(PROMPT) Copy each line below containing "https".

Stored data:
────────────────

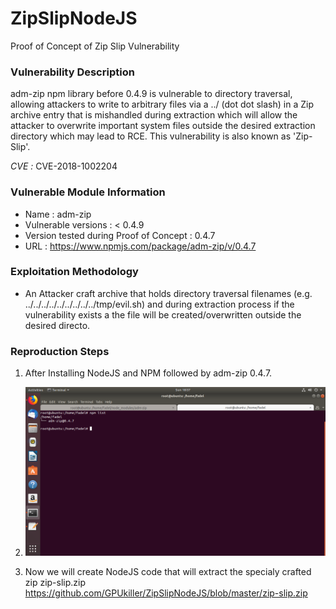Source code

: # ZipSlipNodeJS
Proof of Concept of Zip Slip Vulnerability
### Vulnerability Description
adm-zip npm library before 0.4.9 is vulnerable to directory traversal, allowing attackers to write to arbitrary files via a ../ (dot dot slash) in a Zip archive entry that is mishandled during extraction which will allow the attacker to overwrite important system files outside the desired extraction directory which may lead to RCE. This vulnerability is also known as 'Zip-Slip'.

*CVE :* CVE-2018-1002204

### Vulnerable Module Information 
* Name : adm-zip 
* Vulnerable versions : < 0.4.9
* Version tested during Proof of Concept : 0.4.7
* URL : https://www.npmjs.com/package/adm-zip/v/0.4.7

### Exploitation Methodology 
* An Attacker craft archive that holds directory traversal filenames (e.g. ../../../../../../../../../tmp/evil.sh) and during extraction process if the vulnerability exists a the file will be created/overwritten outside the desired directo.

### Reproduction Steps 
1) After Installing NodeJS and NPM followed by adm-zip 0.4.7.

2) ![alt text](https://raw.githubusercontent.com/GPUkiller/ZipSlipNodeJS/master/1.png)

3) Now we will create NodeJS code that will extract the specialy crafted zip zip-slip.zip
https://github.com/GPUkiller/ZipSlipNodeJS/blob/master/zip-slip.zip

────────────────

(OUTPUT)
* URL : https://www.npmjs.com/package/adm-zip/v/0.4.7
2) ![alt text](https://raw.githubusercontent.com/GPUkiller/ZipSlipNodeJS/master/1.png)
https://github.com/GPUkiller/ZipSlipNodeJS/blob/master/zip-slip.zip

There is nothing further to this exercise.